[Stored data entries]
--- START ---
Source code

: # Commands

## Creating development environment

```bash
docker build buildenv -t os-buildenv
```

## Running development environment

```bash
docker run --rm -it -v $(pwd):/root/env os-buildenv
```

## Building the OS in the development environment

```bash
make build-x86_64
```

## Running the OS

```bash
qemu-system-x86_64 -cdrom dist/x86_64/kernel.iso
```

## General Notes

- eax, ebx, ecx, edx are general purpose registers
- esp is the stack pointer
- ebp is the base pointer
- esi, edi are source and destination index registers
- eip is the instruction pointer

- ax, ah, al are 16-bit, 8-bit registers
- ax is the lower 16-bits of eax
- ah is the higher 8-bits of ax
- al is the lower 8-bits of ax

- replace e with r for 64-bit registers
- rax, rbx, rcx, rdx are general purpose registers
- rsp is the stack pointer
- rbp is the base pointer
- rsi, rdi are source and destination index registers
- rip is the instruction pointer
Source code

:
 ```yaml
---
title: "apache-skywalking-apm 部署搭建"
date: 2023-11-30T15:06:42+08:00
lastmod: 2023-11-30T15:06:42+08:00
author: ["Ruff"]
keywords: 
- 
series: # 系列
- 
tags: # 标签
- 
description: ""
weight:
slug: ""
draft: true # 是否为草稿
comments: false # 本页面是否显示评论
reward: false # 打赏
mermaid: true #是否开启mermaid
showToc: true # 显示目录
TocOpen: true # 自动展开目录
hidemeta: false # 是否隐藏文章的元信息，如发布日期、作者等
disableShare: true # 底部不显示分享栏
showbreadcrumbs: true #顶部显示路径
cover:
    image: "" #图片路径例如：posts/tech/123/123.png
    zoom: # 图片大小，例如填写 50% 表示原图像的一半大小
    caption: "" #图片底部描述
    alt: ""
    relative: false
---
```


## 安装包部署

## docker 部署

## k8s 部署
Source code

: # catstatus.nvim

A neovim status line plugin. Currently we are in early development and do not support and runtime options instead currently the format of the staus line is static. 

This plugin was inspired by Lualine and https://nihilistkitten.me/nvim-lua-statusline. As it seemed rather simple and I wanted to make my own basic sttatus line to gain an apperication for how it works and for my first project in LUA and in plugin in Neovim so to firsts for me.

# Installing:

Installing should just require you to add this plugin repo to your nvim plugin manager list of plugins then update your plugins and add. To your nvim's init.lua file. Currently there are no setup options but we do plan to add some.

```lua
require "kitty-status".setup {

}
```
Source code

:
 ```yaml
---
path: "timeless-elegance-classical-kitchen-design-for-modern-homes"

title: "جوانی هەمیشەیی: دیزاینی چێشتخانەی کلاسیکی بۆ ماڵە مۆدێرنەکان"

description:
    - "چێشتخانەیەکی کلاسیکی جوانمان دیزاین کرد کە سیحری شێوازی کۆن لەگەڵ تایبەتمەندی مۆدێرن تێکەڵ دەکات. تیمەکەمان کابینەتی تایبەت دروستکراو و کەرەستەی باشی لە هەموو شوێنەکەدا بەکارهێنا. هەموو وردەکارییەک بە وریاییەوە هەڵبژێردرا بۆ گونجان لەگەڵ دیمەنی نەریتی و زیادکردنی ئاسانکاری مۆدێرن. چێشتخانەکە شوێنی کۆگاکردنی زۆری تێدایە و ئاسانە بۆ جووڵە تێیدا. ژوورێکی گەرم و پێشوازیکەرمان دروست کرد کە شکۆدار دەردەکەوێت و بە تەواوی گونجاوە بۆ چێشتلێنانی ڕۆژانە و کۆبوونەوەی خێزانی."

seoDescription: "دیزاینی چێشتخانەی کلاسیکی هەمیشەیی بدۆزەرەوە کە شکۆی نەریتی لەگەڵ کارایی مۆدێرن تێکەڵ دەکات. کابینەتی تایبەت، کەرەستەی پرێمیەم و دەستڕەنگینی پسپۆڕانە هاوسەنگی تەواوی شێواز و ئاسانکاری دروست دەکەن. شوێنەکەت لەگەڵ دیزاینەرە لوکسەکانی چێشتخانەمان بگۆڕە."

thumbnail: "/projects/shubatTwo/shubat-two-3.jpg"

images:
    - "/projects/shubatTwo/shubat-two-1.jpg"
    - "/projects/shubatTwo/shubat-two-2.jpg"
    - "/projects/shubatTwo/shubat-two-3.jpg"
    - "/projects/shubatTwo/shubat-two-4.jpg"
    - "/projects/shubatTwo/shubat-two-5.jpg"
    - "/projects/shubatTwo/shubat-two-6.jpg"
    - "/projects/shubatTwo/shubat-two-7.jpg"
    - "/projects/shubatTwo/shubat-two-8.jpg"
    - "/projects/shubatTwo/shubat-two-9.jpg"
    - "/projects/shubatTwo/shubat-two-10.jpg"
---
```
--- END ---
Among the lines above, find those holding "pointer" and copy each one.

◆ Answer to the problem:
- esp is the stack pointer
- ebp is the base pointer
- eip is the instruction pointer
- rsp is the stack pointer
- rbp is the base pointer
- rip is the instruction pointer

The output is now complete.